The origins of this garish imagination of fear lie deeper than the recent escapades of Newt Gingrich, running back to the Salem witch trials of the 17th century, the Know Nothings of the 19th century, and Father Charles Coughlin and Sen. Joseph McCarthy of the 20th. In 1964, when the first contemporary right-wing candidate, Barry Goldwater, was nominated by the Republican Party, the historian Richard Hofstadter wrote an essay on "The paranoid style in American politics." He emphasized style because it had become the essence of this brand of politics: "Style has more to do with the way in which ideas are believed than with the truth or falsity of their content." But this did not mean that the right-wingers of Hofstadter's time did not engage in elaborate displays of "pedantry" and accumulations of "evidence." They piled up "evidence" to create a thoroughly coherent if fictitious black-and-white picture in which enemies within conspired and only those who had a special night-vision to identify these satanic hosts could resist them in the name of patriotism.
The same year that Hofstadter published his piece on "the paranoid style," an obscure conservative named John Stormer published the "carefully documented story of America's retreat from victory" in the face of the liberal-internationalist-Communist conspiracy. It was titled "None Dare Call It Treason." The book, timed to coincide with the 1964 presidential campaign, was turned into a bestseller by the John Birch Society, a far-right-wing group, which boasted that it had distributed 6 million copies within eight months of its publication. (To this day, the Birch Society sells Stormer's book on its Web site.)
Nearly 40 years later, in the summer of 2003, the bestselling book on the right was entitled "Treason," by Ann Coulter. "Liberals have a preternatural gift for striking a position on the side of treason," she wrote. " ... Everyone says liberals love America, too. No they don't. Whenever the nation is under attack, from within or without, liberals side with the enemy." Positioned discreetly next to her book on the New York Times bestseller list was a tiny dagger signifying bulk sales from unknown sources. Coulter's argument was a conservative perennial, down to the spirited defense of Joseph McCarthy. Both Stormer's and Coulter's works cited mounds of "evidence." Both warned ominously against liberal betrayal. The principal difference between "None Dare Call It Treason" and "Treason" was not in sophistication, nuance, erudition, persuasiveness, or literary quality, but in the expanded capacity of conservatives to disseminate the word far and wide through their own alternative media and in the elevation by the mainstream media of the extremist as entertainer.
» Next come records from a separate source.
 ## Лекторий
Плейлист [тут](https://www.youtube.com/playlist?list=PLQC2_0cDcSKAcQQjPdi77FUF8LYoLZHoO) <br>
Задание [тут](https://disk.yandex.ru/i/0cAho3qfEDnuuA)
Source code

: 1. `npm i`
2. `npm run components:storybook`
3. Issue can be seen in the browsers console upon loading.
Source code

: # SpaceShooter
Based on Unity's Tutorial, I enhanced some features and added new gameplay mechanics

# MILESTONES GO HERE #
At summer's end, Coulter is basking in her publicity, even as a few embarrassed conservatives have had the temerity to join historians who read her book in noting that it is utterly absent of scholarship or historical understanding about McCarthyism. O'Reilly, for his part, is reported to have been behind the lawsuit against Franken; apparently, the aggrieved honor of Fox News' biggest property demanded it. Savage, banished from TV, continues to fill the radio waves with his invective. And President Bush, not having given a press conference in months, held one on Aug. 3, where he took the occasion to volunteer an appeal to the issue that's currently stirring up his right-wing base: "I believe a marriage is between a man and a woman, and I think we ought to codify that one way or the other." Having cleared that brush, he departed for his month-long summer vacation at his dude ranch.